(Source texts of formatted documents)

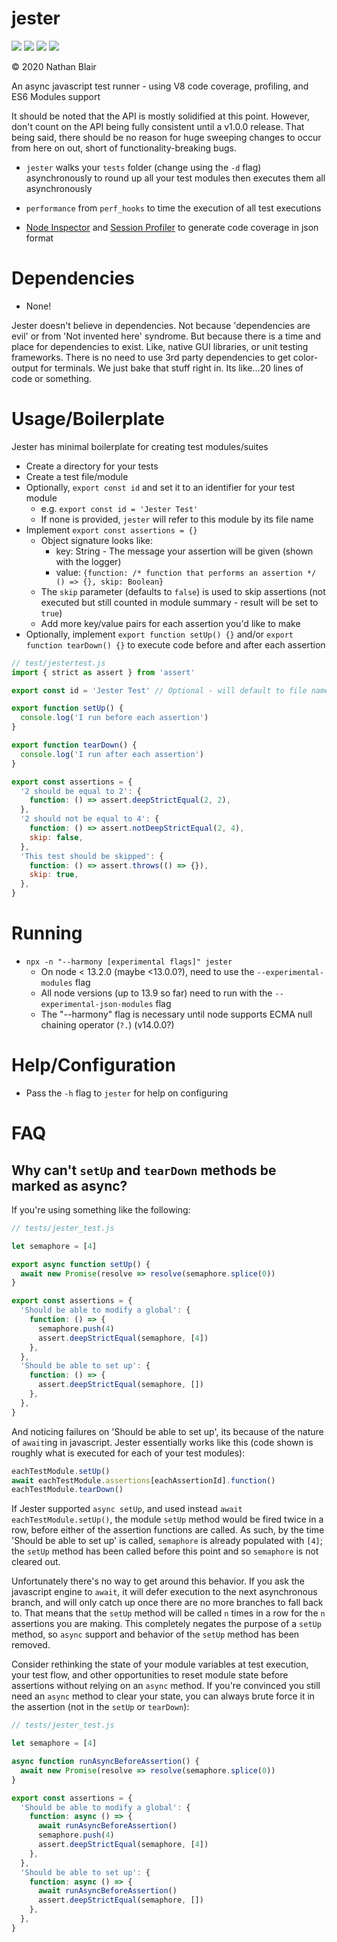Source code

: # jester

[![](https://github.com/sonicoriginalsoftware/jester/workflows/deploy/badge.svg?job=test)](https://github.com/sonicoriginalsoftware/jester/actions)
[![](https://github.com/sonicoriginalsoftware/jester/workflows/deploy/badge.svg?job=coverage)](https://github.com/sonicoriginalsoftware/jester/actions)
[![](https://github.com/sonicoriginalsoftware/jester/workflows/deploy/badge.svg?job=publish)](https://github.com/sonicoriginalsoftware/jester/actions)
[![](https://github.com/sonicoriginalsoftware/jester/workflows/deploy/badge.svg?job=document)](https://github.com/sonicoriginalsoftware/jester/actions)

© 2020 Nathan Blair

An async javascript test runner - using V8 code coverage, profiling, and ES6 Modules support

It should be noted that the API is mostly solidified at this point. However, don't count on the API being fully consistent until a v1.0.0 release. That being said, there should be no reason for huge sweeping changes to occur from here on out, short of functionality-breaking bugs.

- `jester` walks your `tests` folder (change using the `-d` flag) asynchronously to round up all your test modules then executes them all asynchronously

- `performance` from `perf_hooks` to time the execution of all test executions

- [Node Inspector](https://nodejs.org/api/inspector.html#inspector_class_inspector_session) and [Session Profiler](https://chromedevtools.github.io/devtools-protocol/v8/Profiler) to generate code coverage in json format

# Dependencies

- None!

Jester doesn't believe in dependencies. Not because 'dependencies are evil' or from 'Not invented here' syndrome. But because there is a time and place for dependencies to exist. Like, native GUI libraries, or unit testing frameworks. There is no need to use 3rd party dependencies to get color-output for terminals. We just bake that stuff right in. Its like...20 lines of code or something.

# Usage/Boilerplate

Jester has minimal boilerplate for creating test modules/suites

- Create a directory for your tests
- Create a test file/module
- Optionally, `export const id` and set it to an identifier for your test module
  - e.g. `export const id = 'Jester Test'`
  - If none is provided, `jester` will refer to this module by its file name
- Implement `export const assertions = {}`
  - Object signature looks like:
    - key: String - The message your assertion will be given (shown with the logger)
    - value: `{function: /* function that performs an assertion */ () => {}, skip: Boolean}`
  - The `skip` parameter (defaults to `false`) is used to skip assertions (not executed but still counted in module summary - result will be set to `true`)
  - Add more key/value pairs for each assertion you'd like to make
- Optionally, implement `export function setUp() {}` and/or `export function tearDown() {}` to execute code before and after each assertion

```javascript
// test/jestertest.js
import { strict as assert } from 'assert'

export const id = 'Jester Test' // Optional - will default to file name if not present

export function setUp() {
  console.log('I run before each assertion')
}

export function tearDown() {
  console.log('I run after each assertion')
}

export const assertions = {
  '2 should be equal to 2': {
    function: () => assert.deepStrictEqual(2, 2),
  },
  '2 should not be equal to 4': {
    function: () => assert.notDeepStrictEqual(2, 4),
    skip: false,
  },
  'This test should be skipped': {
    function: () => assert.throws(() => {}),
    skip: true,
  },
}
```

# Running

- `npx -n "--harmony [experimental flags]" jester`
  - On node < 13.2.0 (maybe <13.0.0?), need to use the `--experimental-modules` flag
  - All node versions (up to 13.9 so far) need to run with the `--experimental-json-modules` flag
  - The "--harmony" flag is necessary until node supports ECMA null chaining operator (`?.`) (v14.0.0?)

# Help/Configuration

- Pass the `-h` flag to `jester` for help on configuring

# FAQ

## **Why can't `setUp` and `tearDown` methods be marked as async?**

If you're using something like the following:

```javascript
// tests/jester_test.js

let semaphore = [4]

export async function setUp() {
  await new Promise(resolve => resolve(semaphore.splice(0))
}

export const assertions = {
  'Should be able to modify a global': {
    function: () => {
      semaphore.push(4)
      assert.deepStrictEqual(semaphore, [4])
    },
  },
  'Should be able to set up': {
    function: () => {
      assert.deepStrictEqual(semaphore, [])
    },
  },
}
```

And noticing failures on 'Should be able to set up', its because of the nature of `await`ing in javascript. Jester essentially works like this (code shown is roughly what is executed for each of your test modules):

```javascript
eachTestModule.setUp()
await eachTestModule.assertions[eachAssertionId].function()
eachTestModule.tearDown()
```

If Jester supported `async setUp`, and used instead `await eachTestModule.setUp()`, the module `setUp` method would be fired twice in a row, before either of the assertion functions are called. As such, by the time 'Should be able to set up' is called, `semaphore` is already populated with `[4]`; the `setUp` method has been called before this point and so `semaphore` is not cleared out.

Unfortunately there's no way to get around this behavior. If you ask the javascript engine to `await`, it will defer execution to the next asynchronous branch, and will only catch up once there are no more branches to fall back to. That means that the `setUp` method will be called `n` times in a row for the `n` assertions you are making. This completely negates the purpose of a `setUp` method, so `async` support and behavior of the `setUp` method has been removed.

Consider rethinking the state of your module variables at test execution, your test flow, and other opportunities to reset module state before assertions without relying on an `async` method. If you're convinced you still need an `async` method to clear your state, you can always brute force it in the assertion (not in the `setUp` or `tearDown`):

```javascript
// tests/jester_test.js

let semaphore = [4]

async function runAsyncBeforeAssertion() {
  await new Promise(resolve => resolve(semaphore.splice(0))
}

export const assertions = {
  'Should be able to modify a global': {
    function: async () => {
      await runAsyncBeforeAssertion()
      semaphore.push(4)
      assert.deepStrictEqual(semaphore, [4])
    },
  },
  'Should be able to set up': {
    function: async () => {
      await runAsyncBeforeAssertion()
      assert.deepStrictEqual(semaphore, [])
    },
  },
}
```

Problem requirements:
Copy out the lines above in full and unaltered, apart from the pictures.

Solved exercise:
Source code

: # jester

[![](https://github.com/sonicoriginalsoftware/jester/workflows/deploy/badge.svg?job=test)](https://github.com/sonicoriginalsoftware/jester/actions)
[![](https://github.com/sonicoriginalsoftware/jester/workflows/deploy/badge.svg?job=coverage)](https://github.com/sonicoriginalsoftware/jester/actions)
[![](https://github.com/sonicoriginalsoftware/jester/workflows/deploy/badge.svg?job=publish)](https://github.com/sonicoriginalsoftware/jester/actions)
[![](https://github.com/sonicoriginalsoftware/jester/workflows/deploy/badge.svg?job=document)](https://github.com/sonicoriginalsoftware/jester/actions)

© 2020 Nathan Blair

An async javascript test runner - using V8 code coverage, profiling, and ES6 Modules support

It should be noted that the API is mostly solidified at this point. However, don't count on the API being fully consistent until a v1.0.0 release. That being said, there should be no reason for huge sweeping changes to occur from here on out, short of functionality-breaking bugs.

- `jester` walks your `tests` folder (change using the `-d` flag) asynchronously to round up all your test modules then executes them all asynchronously

- `performance` from `perf_hooks` to time the execution of all test executions

- [Node Inspector](https://nodejs.org/api/inspector.html#inspector_class_inspector_session) and [Session Profiler](https://chromedevtools.github.io/devtools-protocol/v8/Profiler) to generate code coverage in json format

# Dependencies

- None!

Jester doesn't believe in dependencies. Not because 'dependencies are evil' or from 'Not invented here' syndrome. But because there is a time and place for dependencies to exist. Like, native GUI libraries, or unit testing frameworks. There is no need to use 3rd party dependencies to get color-output for terminals. We just bake that stuff right in. Its like...20 lines of code or something.

# Usage/Boilerplate

Jester has minimal boilerplate for creating test modules/suites

- Create a directory for your tests
- Create a test file/module
- Optionally, `export const id` and set it to an identifier for your test module
  - e.g. `export const id = 'Jester Test'`
  - If none is provided, `jester` will refer to this module by its file name
- Implement `export const assertions = {}`
  - Object signature looks like:
    - key: String - The message your assertion will be given (shown with the logger)
    - value: `{function: /* function that performs an assertion */ () => {}, skip: Boolean}`
  - The `skip` parameter (defaults to `false`) is used to skip assertions (not executed but still counted in module summary - result will be set to `true`)
  - Add more key/value pairs for each assertion you'd like to make
- Optionally, implement `export function setUp() {}` and/or `export function tearDown() {}` to execute code before and after each assertion

```javascript
// test/jestertest.js
import { strict as assert } from 'assert'

export const id = 'Jester Test' // Optional - will default to file name if not present

export function setUp() {
  console.log('I run before each assertion')
}

export function tearDown() {
  console.log('I run after each assertion')
}

export const assertions = {
  '2 should be equal to 2': {
    function: () => assert.deepStrictEqual(2, 2),
  },
  '2 should not be equal to 4': {
    function: () => assert.notDeepStrictEqual(2, 4),
    skip: false,
  },
  'This test should be skipped': {
    function: () => assert.throws(() => {}),
    skip: true,
  },
}
```

# Running

- `npx -n "--harmony [experimental flags]" jester`
  - On node < 13.2.0 (maybe <13.0.0?), need to use the `--experimental-modules` flag
  - All node versions (up to 13.9 so far) need to run with the `--experimental-json-modules` flag
  - The "--harmony" flag is necessary until node supports ECMA null chaining operator (`?.`) (v14.0.0?)

# Help/Configuration

- Pass the `-h` flag to `jester` for help on configuring

# FAQ

## **Why can't `setUp` and `tearDown` methods be marked as async?**

If you're using something like the following:

```javascript
// tests/jester_test.js

let semaphore = [4]

export async function setUp() {
  await new Promise(resolve => resolve(semaphore.splice(0))
}

export const assertions = {
  'Should be able to modify a global': {
    function: () => {
      semaphore.push(4)
      assert.deepStrictEqual(semaphore, [4])
    },
  },
  'Should be able to set up': {
    function: () => {
      assert.deepStrictEqual(semaphore, [])
    },
  },
}
```

And noticing failures on 'Should be able to set up', its because of the nature of `await`ing in javascript. Jester essentially works like this (code shown is roughly what is executed for each of your test modules):

```javascript
eachTestModule.setUp()
await eachTestModule.assertions[eachAssertionId].function()
eachTestModule.tearDown()
```

If Jester supported `async setUp`, and used instead `await eachTestModule.setUp()`, the module `setUp` method would be fired twice in a row, before either of the assertion functions are called. As such, by the time 'Should be able to set up' is called, `semaphore` is already populated with `[4]`; the `setUp` method has been called before this point and so `semaphore` is not cleared out.

Unfortunately there's no way to get around this behavior. If you ask the javascript engine to `await`, it will defer execution to the next asynchronous branch, and will only catch up once there are no more branches to fall back to. That means that the `setUp` method will be called `n` times in a row for the `n` assertions you are making. This completely negates the purpose of a `setUp` method, so `async` support and behavior of the `setUp` method has been removed.

Consider rethinking the state of your module variables at test execution, your test flow, and other opportunities to reset module state before assertions without relying on an `async` method. If you're convinced you still need an `async` method to clear your state, you can always brute force it in the assertion (not in the `setUp` or `tearDown`):

```javascript
// tests/jester_test.js

let semaphore = [4]

async function runAsyncBeforeAssertion() {
  await new Promise(resolve => resolve(semaphore.splice(0))
}

export const assertions = {
  'Should be able to modify a global': {
    function: async () => {
      await runAsyncBeforeAssertion()
      semaphore.push(4)
      assert.deepStrictEqual(semaphore, [4])
    },
  },
  'Should be able to set up': {
    function: async () => {
      await runAsyncBeforeAssertion()
      assert.deepStrictEqual(semaphore, [])
    },
  },
}
```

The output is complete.